__WHAT YOU WILL DO__.
Everything from the first line of the material below through the line containing "hand-offs should be" is to be printed exactly, and nothing more.

__RECORDS FOR PROCESSING__.
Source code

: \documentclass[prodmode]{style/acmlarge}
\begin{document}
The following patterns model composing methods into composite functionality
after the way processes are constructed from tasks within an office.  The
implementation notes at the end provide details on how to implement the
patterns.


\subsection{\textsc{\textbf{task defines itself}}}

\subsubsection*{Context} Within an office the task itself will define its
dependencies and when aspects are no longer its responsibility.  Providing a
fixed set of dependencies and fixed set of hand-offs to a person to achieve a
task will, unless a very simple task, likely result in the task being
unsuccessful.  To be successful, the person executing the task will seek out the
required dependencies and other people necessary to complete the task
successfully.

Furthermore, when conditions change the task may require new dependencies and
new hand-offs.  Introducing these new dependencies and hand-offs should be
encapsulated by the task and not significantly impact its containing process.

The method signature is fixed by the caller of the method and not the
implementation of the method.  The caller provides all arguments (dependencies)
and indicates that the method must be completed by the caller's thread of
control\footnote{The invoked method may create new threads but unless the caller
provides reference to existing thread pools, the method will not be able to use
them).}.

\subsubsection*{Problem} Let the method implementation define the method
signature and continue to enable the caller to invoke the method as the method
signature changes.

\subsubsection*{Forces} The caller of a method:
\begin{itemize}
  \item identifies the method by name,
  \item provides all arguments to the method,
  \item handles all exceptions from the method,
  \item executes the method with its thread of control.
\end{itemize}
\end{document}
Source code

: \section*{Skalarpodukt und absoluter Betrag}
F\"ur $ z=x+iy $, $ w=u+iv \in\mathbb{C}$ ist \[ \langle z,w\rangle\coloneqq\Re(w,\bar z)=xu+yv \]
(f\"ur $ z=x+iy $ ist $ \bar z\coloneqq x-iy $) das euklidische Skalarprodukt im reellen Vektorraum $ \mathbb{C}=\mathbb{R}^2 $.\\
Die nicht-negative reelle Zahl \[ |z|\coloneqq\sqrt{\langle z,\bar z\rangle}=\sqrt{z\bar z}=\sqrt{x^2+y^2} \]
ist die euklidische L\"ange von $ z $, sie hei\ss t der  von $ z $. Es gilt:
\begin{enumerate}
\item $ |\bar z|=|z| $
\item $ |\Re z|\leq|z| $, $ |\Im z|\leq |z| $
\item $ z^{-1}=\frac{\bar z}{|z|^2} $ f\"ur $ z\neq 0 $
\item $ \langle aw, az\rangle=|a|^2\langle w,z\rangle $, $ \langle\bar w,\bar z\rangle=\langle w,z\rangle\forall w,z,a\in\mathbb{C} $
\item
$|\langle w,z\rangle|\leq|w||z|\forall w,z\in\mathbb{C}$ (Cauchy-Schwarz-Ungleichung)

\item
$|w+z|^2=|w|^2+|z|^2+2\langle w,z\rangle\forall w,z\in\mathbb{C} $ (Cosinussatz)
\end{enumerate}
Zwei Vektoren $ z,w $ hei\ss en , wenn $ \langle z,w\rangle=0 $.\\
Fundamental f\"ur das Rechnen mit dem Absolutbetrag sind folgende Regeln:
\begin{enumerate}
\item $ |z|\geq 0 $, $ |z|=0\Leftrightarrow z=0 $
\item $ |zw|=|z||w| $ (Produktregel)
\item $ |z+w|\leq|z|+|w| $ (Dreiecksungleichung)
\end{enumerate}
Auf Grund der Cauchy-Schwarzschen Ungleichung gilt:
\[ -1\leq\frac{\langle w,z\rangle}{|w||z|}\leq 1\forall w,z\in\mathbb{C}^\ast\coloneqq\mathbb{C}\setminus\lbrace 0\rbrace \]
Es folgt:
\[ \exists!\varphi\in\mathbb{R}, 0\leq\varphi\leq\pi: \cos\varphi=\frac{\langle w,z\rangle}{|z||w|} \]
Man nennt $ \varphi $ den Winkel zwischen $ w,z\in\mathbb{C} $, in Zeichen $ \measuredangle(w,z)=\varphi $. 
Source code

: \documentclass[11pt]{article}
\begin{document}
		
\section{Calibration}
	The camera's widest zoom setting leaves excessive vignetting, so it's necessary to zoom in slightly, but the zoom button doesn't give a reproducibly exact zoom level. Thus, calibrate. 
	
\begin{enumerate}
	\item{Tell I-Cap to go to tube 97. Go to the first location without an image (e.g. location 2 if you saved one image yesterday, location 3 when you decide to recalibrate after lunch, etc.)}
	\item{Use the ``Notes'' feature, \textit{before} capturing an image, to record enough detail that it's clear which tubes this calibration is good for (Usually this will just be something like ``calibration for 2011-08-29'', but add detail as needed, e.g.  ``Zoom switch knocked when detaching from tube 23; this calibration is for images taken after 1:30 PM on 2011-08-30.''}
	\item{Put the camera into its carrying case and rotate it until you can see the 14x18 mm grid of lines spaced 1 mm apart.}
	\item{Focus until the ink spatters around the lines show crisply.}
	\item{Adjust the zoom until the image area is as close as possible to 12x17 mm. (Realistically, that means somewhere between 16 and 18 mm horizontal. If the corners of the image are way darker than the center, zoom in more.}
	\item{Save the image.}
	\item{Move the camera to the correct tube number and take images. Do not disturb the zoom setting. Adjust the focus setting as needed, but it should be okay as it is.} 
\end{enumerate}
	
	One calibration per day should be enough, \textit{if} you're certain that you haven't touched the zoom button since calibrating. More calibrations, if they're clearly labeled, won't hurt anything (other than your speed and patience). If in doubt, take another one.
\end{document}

__RESULT__.
Source code

: \documentclass[prodmode]{style/acmlarge}
\begin{document}
The following patterns model composing methods into composite functionality
after the way processes are constructed from tasks within an office.  The
implementation notes at the end provide details on how to implement the
patterns.


\subsection{\textsc{\textbf{task defines itself}}}

\subsubsection*{Context} Within an office the task itself will define its
dependencies and when aspects are no longer its responsibility.  Providing a
fixed set of dependencies and fixed set of hand-offs to a person to achieve a
task will, unless a very simple task, likely result in the task being
unsuccessful.  To be successful, the person executing the task will seek out the
required dependencies and other people necessary to complete the task
successfully.

Furthermore, when conditions change the task may require new dependencies and
new hand-offs.  Introducing these new dependencies and hand-offs should be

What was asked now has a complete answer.